### SUPPLIED RECORDS

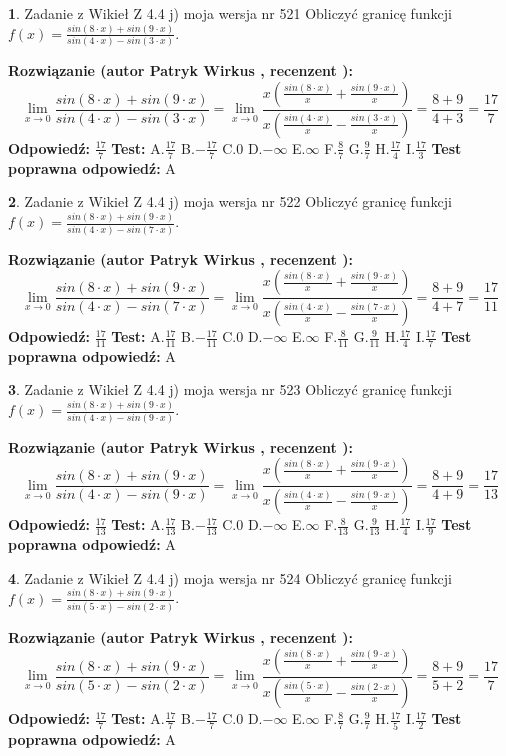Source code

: \documentclass[12pt, a4paper]{article}
\theoremstyle{definition} %
\newtheorem{zad}{}
\newcommand{\zadStart}[1]{\begin{zad}#1\newline}
\newcommand{\zadStop}{\end{zad}}
\newcommand{\rozwStart}[2]{\noindent \textbf{Rozwiązanie (autor #1 , recenzent #2): }\newline}
\newcommand{\rozwStop}{\newline}
\newcommand{\odpStart}{\noindent \textbf{Odpowiedź:}\newline}
\newcommand{\odpStop}{\newline}
\newcommand{\testStart}{\noindent \textbf{Test:}\newline}
\newcommand{\testStop}{\newline}
\newcommand{\kluczStart}{\noindent \textbf{Test poprawna odpowiedź:}\newline}
\newcommand{\kluczStop}{\newline}
\begin{document}
\zadStart{Zadanie z Wikieł Z 4.4 j) moja wersja nr 521}
Obliczyć granicę funkcji $f(x)=\frac{sin(8\cdot x) +sin(9\cdot x)}{sin(4\cdot x) -sin(3\cdot x)}$.
\zadStop
\rozwStart{Patryk Wirkus}{}
$$\lim\limits_{x\to 0}\frac{sin(8\cdot x) +sin(9\cdot x)}{sin(4\cdot x) -sin(3\cdot x)}=\lim\limits_{x\to 0}\frac{x(\frac{sin(8\cdot x)}{x}+\frac{sin(9\cdot x)}{x})}{x(\frac{sin(4\cdot x)}{x}-\frac{sin(3\cdot x)}{x})}=\frac{8+9}{4+3} = \frac{17}{7}$$
\rozwStop
\odpStart
$\frac{17}{7}$
\odpStop
\testStart
A.$\frac{17}{7}$
B.$-\frac{17}{7}$
C.$0$
D.$-\infty$
E.$\infty$
F.$\frac{8}{7}$
G.$\frac{9}{7}$
H.$\frac{17}{4}$
I.$\frac{17}{3}$
\testStop
\kluczStart
A
\kluczStop



\zadStart{Zadanie z Wikieł Z 4.4 j) moja wersja nr 522}
Obliczyć granicę funkcji $f(x)=\frac{sin(8\cdot x) +sin(9\cdot x)}{sin(4\cdot x) -sin(7\cdot x)}$.
\zadStop
\rozwStart{Patryk Wirkus}{}
$$\lim\limits_{x\to 0}\frac{sin(8\cdot x) +sin(9\cdot x)}{sin(4\cdot x) -sin(7\cdot x)}=\lim\limits_{x\to 0}\frac{x(\frac{sin(8\cdot x)}{x}+\frac{sin(9\cdot x)}{x})}{x(\frac{sin(4\cdot x)}{x}-\frac{sin(7\cdot x)}{x})}=\frac{8+9}{4+7} = \frac{17}{11}$$
\rozwStop
\odpStart
$\frac{17}{11}$
\odpStop
\testStart
A.$\frac{17}{11}$
B.$-\frac{17}{11}$
C.$0$
D.$-\infty$
E.$\infty$
F.$\frac{8}{11}$
G.$\frac{9}{11}$
H.$\frac{17}{4}$
I.$\frac{17}{7}$
\testStop
\kluczStart
A
\kluczStop



\zadStart{Zadanie z Wikieł Z 4.4 j) moja wersja nr 523}
Obliczyć granicę funkcji $f(x)=\frac{sin(8\cdot x) +sin(9\cdot x)}{sin(4\cdot x) -sin(9\cdot x)}$.
\zadStop
\rozwStart{Patryk Wirkus}{}
$$\lim\limits_{x\to 0}\frac{sin(8\cdot x) +sin(9\cdot x)}{sin(4\cdot x) -sin(9\cdot x)}=\lim\limits_{x\to 0}\frac{x(\frac{sin(8\cdot x)}{x}+\frac{sin(9\cdot x)}{x})}{x(\frac{sin(4\cdot x)}{x}-\frac{sin(9\cdot x)}{x})}=\frac{8+9}{4+9} = \frac{17}{13}$$
\rozwStop
\odpStart
$\frac{17}{13}$
\odpStop
\testStart
A.$\frac{17}{13}$
B.$-\frac{17}{13}$
C.$0$
D.$-\infty$
E.$\infty$
F.$\frac{8}{13}$
G.$\frac{9}{13}$
H.$\frac{17}{4}$
I.$\frac{17}{9}$
\testStop
\kluczStart
A
\kluczStop



\zadStart{Zadanie z Wikieł Z 4.4 j) moja wersja nr 524}
Obliczyć granicę funkcji $f(x)=\frac{sin(8\cdot x) +sin(9\cdot x)}{sin(5\cdot x) -sin(2\cdot x)}$.
\zadStop
\rozwStart{Patryk Wirkus}{}
$$\lim\limits_{x\to 0}\frac{sin(8\cdot x) +sin(9\cdot x)}{sin(5\cdot x) -sin(2\cdot x)}=\lim\limits_{x\to 0}\frac{x(\frac{sin(8\cdot x)}{x}+\frac{sin(9\cdot x)}{x})}{x(\frac{sin(5\cdot x)}{x}-\frac{sin(2\cdot x)}{x})}=\frac{8+9}{5+2} = \frac{17}{7}$$
\rozwStop
\odpStart
$\frac{17}{7}$
\odpStop
\testStart
A.$\frac{17}{7}$
B.$-\frac{17}{7}$
C.$0$
D.$-\infty$
E.$\infty$
F.$\frac{8}{7}$
G.$\frac{9}{7}$
H.$\frac{17}{5}$
I.$\frac{17}{2}$
\testStop
\kluczStart
A
\kluczStop
\end{document}
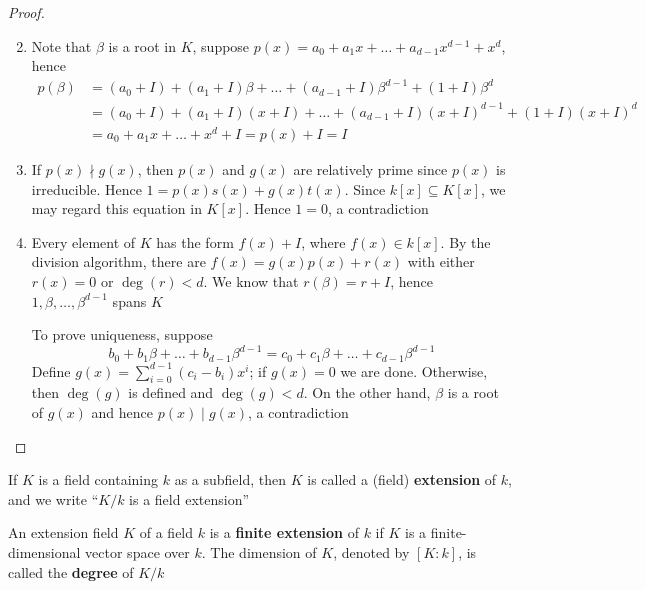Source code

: \documentclass[11pt]{article}
\begin{document}
\begin{proof}
\begin{enumerate}
\setcounter{enumi}{1}
\item Note that \(\beta\) is a root in \(K\), suppose 
\(p(x)=a_0+a_1x+\dots+a_{d-1}x^{d-1}+x^d\), hence
\begin{align*}
p(\beta)&=(a_0+I)+(a_1+I)\beta+\dots+(a_{d-1}+I)\beta^{d-1}+(1+I)\beta^{d}\\
&=(a_0+I)+(a_1+I)(x+I)+\dots+(a_{d-1}+I)(x+I)^{d-1}+(1+I)(x+I)^d\\
&=a_0+a_1x+\dots+x^d+I=p(x)+I=I
\end{align*}
\item If \(p(x)\nmid g(x)\), then \(p(x)\) and \(g(x)\) are relatively prime
since \(p(x)\) is irreducible. Hence \(1=p(x)s(x)+g(x)t(x)\). Since 
\(k[x]\subseteq K[x]\), we may regard this equation in \(K[x]\). Hence
\(1=0\), a contradiction
\setcounter{enumi}{4}
\item Every element of \(K\) has the form \(f(x)+I\), where \(f(x)\in k[x]\).
By the division algorithm, there are \(f(x)=g(x)p(x)+r(x)\) with either 
\(r(x)=0\) or \(\deg(r)< d\). We know that \(r(\beta)=r+I\), hence 
\(1,\beta,\dots,\beta^{d-1}\) spans \(K\)

To prove uniqueness, suppose
\begin{equation*}
b_0+b_1\beta+\dots+b_{d-1}\beta^{d-1}=c_0+c_1\beta+\dots+c_{d-1}\beta^{d-1}
\end{equation*}
Define \(g(x)=\sum_{i=0}^{d-1}(c_i-b_i)x^i\); if \(g(x)=0\) we are done.
Otherwise, then \(\deg(g)\) is defined and \(\deg(g)<d\). On the other
hand, \(\beta\) is a root of \(g(x)\) and hence \(p(x)\mid g(x)\), a contradiction
\end{enumerate}
\end{proof}

\begin{definition}[]
If \(K\) is a field containing \(k\) as a subfield, then \(K\) is called a (field) 
\textbf{extension} of \(k\), and we write ``\(K/k\) is a field extension''

An extension field \(K\) of a field \(k\) is a \textbf{finite extension} of \(k\) if \(K\) is
a finite-dimensional vector space over \(k\). The dimension of \(K\), denoted by
\([K:k]\), is called the \textbf{degree} of \(K/k\)
\end{definition}
\end{document}
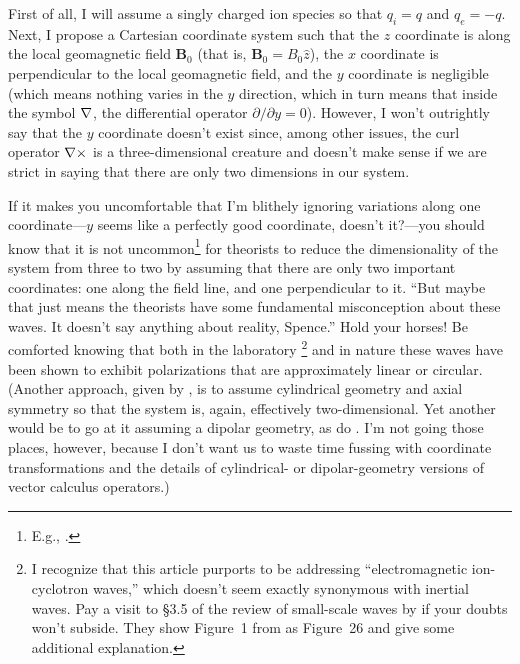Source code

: First of all, I will assume a singly charged ion species so that $q_i = q$ and
$q_e = -q$. Next, I propose a Cartesian coordinate system such that the $z$
coordinate is along the local geomagnetic field $\mathbf{B}_0$ (that is,
$\mathbf{B}_0 = B_0 \hat{z}$), the $x$ coordinate is perpendicular to the local
geomagnetic field, and the $y$ coordinate is negligible (which means nothing
varies in the $y$ direction, which in turn means that inside the symbol ${\bf \nabla}$,
the differential operator $\partial / \partial y = 0$). However, I won't
outrightly say that the $y$ coordinate doesn't exist since, among other issues,
the curl operator ${\bf \nabla} \times$ is a three-dimensional creature and doesn't
make sense if we are strict in saying that there are only two dimensions in our
system.

If it makes you uncomfortable that I'm blithely ignoring variations along one
coordinate---$y$ seems like a perfectly good coordinate, doesn't it?---you
should know that it is not uncommon\footnote{E.g.,
  \citet{Hasegawa1976,Chmyrev1988,Streltsov1995,Bellan1996}.} for theorists to
reduce the dimensionality of the system from three to two by assuming that there
are only two important coordinates: one along the field line, and one
perpendicular to it. ``But maybe that just means the theorists have some
fundamental misconception about these waves. It doesn't say anything about
reality, Spence.'' Hold your horses! Be comforted knowing that both in the
laboratory \citep[Figure 1 in][]{Vincena1999}\footnote{I recognize that this
  article purports to be addressing ``electromagnetic ion-cyclotron waves,''
  which doesn't seem exactly synonymous with inertial \Alf waves. Pay a visit to
  \S3.5 of the review of small-scale \Alf waves by \citet{Stasiewicz2000} if
  your doubts won't subside. They show Figure~1 from \citet{Vincena1999} as
  Figure~26 and give some additional explanation.} and in nature
\citep{Stasiewicz2000} these waves have been shown to exhibit polarizations that
are approximately linear or circular. (Another approach, given by
\citet{Morales1994}, is to assume cylindrical geometry and axial symmetry so
that the system is, again, effectively two-dimensional. Yet another would be to
go at it assuming a dipolar geometry, as do \citet{Lysak2013}. I'm not going
those places, however, because I don't want us to waste time fussing with
coordinate transformations and the details of cylindrical- or dipolar-geometry
versions of vector calculus operators.)

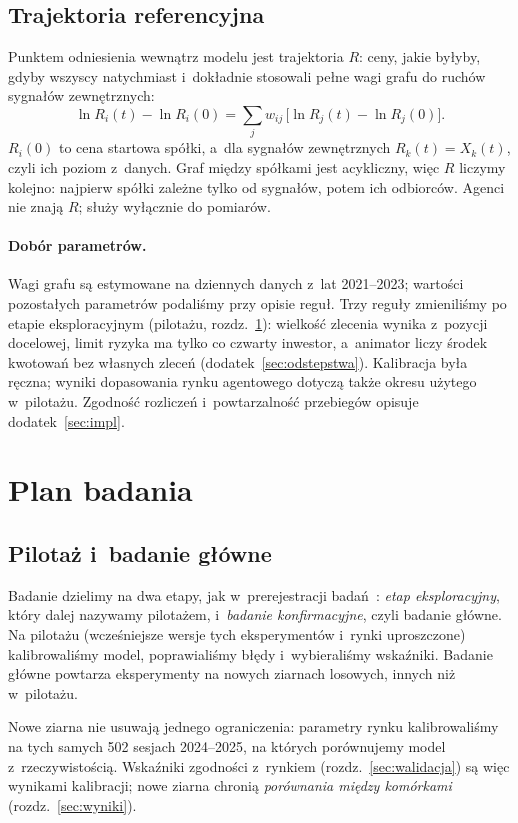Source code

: \documentclass[11pt,a4paper]{article}
\begin{document}
\subsection{Trajektoria referencyjna}\label{sec:R}
Punktem odniesienia wewnątrz modelu jest trajektoria $R$: ceny, jakie byłyby, gdyby wszyscy natychmiast i~dokładnie stosowali
pełne wagi grafu do ruchów sygnałów zewnętrznych:
\begin{equation}
  \ln R_i(t) - \ln R_i(0) = \sum_{j} w_{ij}\,\bigl[\ln R_j(t) - \ln R_j(0)\bigr].
\end{equation}
$R_i(0)$ to cena startowa spółki, a~dla sygnałów zewnętrznych $R_k(t) = X_k(t)$, czyli ich poziom z~danych. Graf między spółkami jest acykliczny, więc $R$ liczymy kolejno: najpierw spółki zależne tylko od sygnałów, potem ich
odbiorców. Agenci nie znają $R$; służy wyłącznie do pomiarów.

\paragraph{Dobór parametrów.}
Wagi grafu są estymowane na dziennych danych z~lat 2021--2023; wartości pozostałych parametrów podaliśmy przy opisie
reguł. Trzy reguły zmieniliśmy po etapie eksploracyjnym (pilotażu, rozdz.~\ref{sec:plan}): wielkość zlecenia wynika z~pozycji docelowej, limit ryzyka ma tylko co
czwarty inwestor, a~animator liczy środek kwotowań bez własnych zleceń (dodatek~\ref{sec:odstepstwa}). Kalibracja
była ręczna; wyniki dopasowania rynku agentowego dotyczą także okresu użytego w~pilotażu. Zgodność rozliczeń
i~powtarzalność przebiegów opisuje dodatek~\ref{sec:impl}.

\section{Plan badania}\label{sec:plan}

\subsection{Pilotaż i~badanie główne}
Badanie dzielimy na dwa etapy, jak w~prerejestracji badań~\cite{nosek2018}: \emph{etap eksploracyjny}, który
dalej nazywamy pilotażem, i~\emph{badanie konfirmacyjne}, czyli badanie główne. Na pilotażu (wcześniejsze wersje tych eksperymentów i~rynki uproszczone)
kalibrowaliśmy model, poprawialiśmy błędy i~wybieraliśmy wskaźniki. Badanie główne powtarza eksperymenty na nowych
ziarnach losowych, innych niż w~pilotażu.

Nowe ziarna nie usuwają jednego ograniczenia: parametry rynku kalibrowaliśmy na tych samych 502 sesjach
2024--2025, na których porównujemy model z~rzeczywistością. Wskaźniki zgodności z~rynkiem (rozdz.~\ref{sec:walidacja})
są więc wynikami kalibracji; nowe ziarna chronią \emph{porównania między komórkami} (rozdz.~\ref{sec:wyniki}).
\end{document}
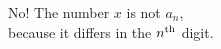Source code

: \documentclass{article}
\begin{document}
\begin{preview}

No!  The number $x$ is not $a_n$, \\
\null\quad because it differs in the $n^{\mbox{\scriptsize th}}$ digit.

\end{preview}
\end{document}
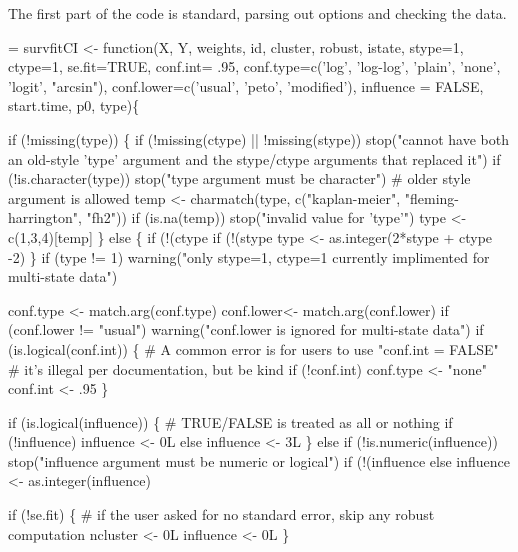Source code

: \documentclass{article}
\begin{document}
The first part of the code is standard, parsing out options and
checking the data.
\begin{nwchunk}
=
 survfitCI <- function(X, Y, weights, id, cluster, robust, istate,
                       stype=1, ctype=1,
                       se.fit=TRUE,
                       conf.int= .95,
                       conf.type=c('log',  'log-log',  'plain', 'none', 
                                   'logit', "arcsin"),
                       conf.lower=c('usual', 'peto', 'modified'),
                       influence = FALSE, start.time, p0, type)\{
 
     if (!missing(type)) \{
         if (!missing(ctype) || !missing(stype))
             stop("cannot have both an old-style 'type' argument and the stype/ctype arguments that replaced it")
         if (!is.character(type)) stop("type argument must be character")
         # older style argument is allowed
         temp <- charmatch(type, c("kaplan-meier", "fleming-harrington", "fh2"))
         if (is.na(temp)) stop("invalid value for 'type'")
         type <- c(1,3,4)[temp]
     \}
     else \{
         if (!(ctype %
         if (!(stype %
         type <- as.integer(2*stype + ctype  -2)
     \}
     if (type != 1) warning("only stype=1, ctype=1 currently implimented for multi-state data")
 
     conf.type <- match.arg(conf.type)
     conf.lower<- match.arg(conf.lower)
     if (conf.lower != "usual") 
         warning("conf.lower is ignored for multi-state data")
     if (is.logical(conf.int)) \{
         # A common error is for users to use "conf.int = FALSE"
         #  it's illegal per documentation, but be kind
         if (!conf.int) conf.type <- "none"
         conf.int <- .95
     \}
 
  
     if (is.logical(influence)) \{
         # TRUE/FALSE is treated as all or nothing
         if (!influence) influence <- 0L
         else influence <- 3L
     \}
     else if (!is.numeric(influence))
         stop("influence argument must be numeric or logical")
     if (!(influence %
     else influence <- as.integer(influence)
  
     if (!se.fit) \{
         # if the user asked for no standard error, skip any robust computation
         ncluster <- 0L
         influence <- 0L
     \}
 

\end{nwchunk}
\end{document}

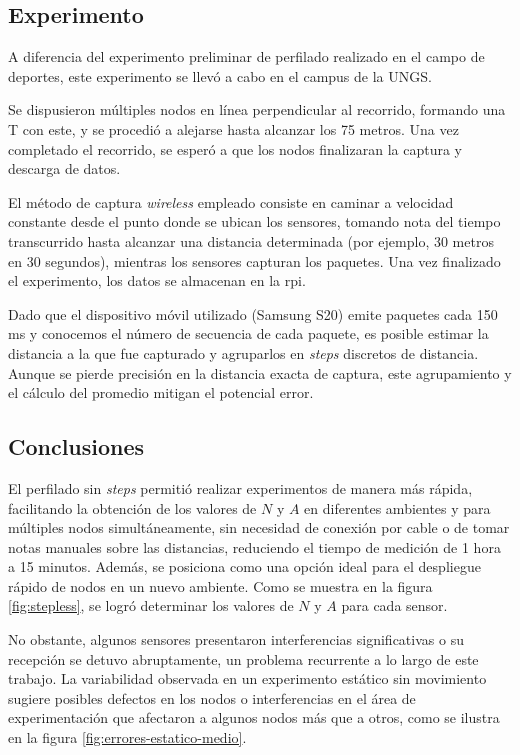 \subsection{Experimento}


A diferencia del experimento preliminar de perfilado realizado en el campo de deportes, este experimento se llevó a cabo en el campus de la UNGS.

Se dispusieron múltiples nodos en línea perpendicular al recorrido, formando una T con este, y se procedió a alejarse hasta alcanzar los 75 metros. Una vez completado el recorrido, se esperó a que los nodos finalizaran la captura y descarga de datos.

El método de captura \textit{wireless} empleado consiste en caminar a velocidad constante desde el punto donde se ubican los sensores, tomando nota del tiempo transcurrido hasta alcanzar una distancia determinada (por ejemplo, 30 metros en 30 segundos), mientras los sensores capturan los paquetes. Una vez finalizado el experimento, los datos se almacenan en la \acs{rpi}.

Dado que el dispositivo móvil utilizado (Samsung S20) emite paquetes cada 150 ms y conocemos el número de secuencia de cada paquete, es posible estimar la distancia a la que fue capturado y agruparlos en \textit{steps} discretos de distancia. Aunque se pierde precisión en la distancia exacta de captura, este agrupamiento y el cálculo del promedio mitigan el potencial error.

\subsection{Conclusiones}

El perfilado sin \textit{steps} permitió realizar experimentos de manera más rápida, facilitando la obtención de los valores de \(N\) y \(A\) en diferentes ambientes y para múltiples nodos simultáneamente, sin necesidad de conexión por cable o de tomar notas manuales sobre las distancias, reduciendo el tiempo de medición de 1 hora a 15 minutos. Además, se posiciona como una opción ideal para el despliegue rápido de nodos en un nuevo ambiente. Como se muestra en la figura \ref{fig:stepless}, se logró determinar los valores de \(N\) y \(A\) para cada sensor.

No obstante, algunos sensores presentaron interferencias significativas o su recepción se detuvo abruptamente, un problema recurrente a lo largo de este trabajo. La variabilidad observada en un experimento estático sin movimiento sugiere posibles defectos en los nodos o interferencias en el área de experimentación que afectaron a algunos nodos más que a otros, como se ilustra en la figura \ref{fig:errores-estatico-medio}.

### EXERCISE BRIEF
When pictures appear in the records above, leave them out and reproduce exactly each line from the first through the line containing "#1 , recenzent", both included.

### WRITTEN SOLUTION
Source code

: \documentclass[12pt, a4paper]{article}
\theoremstyle{definition} %
\newtheorem{zad}{}
\newcommand{\zadStart}[1]{\begin{zad}#1\newline}
\newcommand{\zadStop}{\end{zad}}
\newcommand{\rozwStart}[2]{\noindent \textbf{Rozwiązanie (autor #1 , recenzent #2): }\newline}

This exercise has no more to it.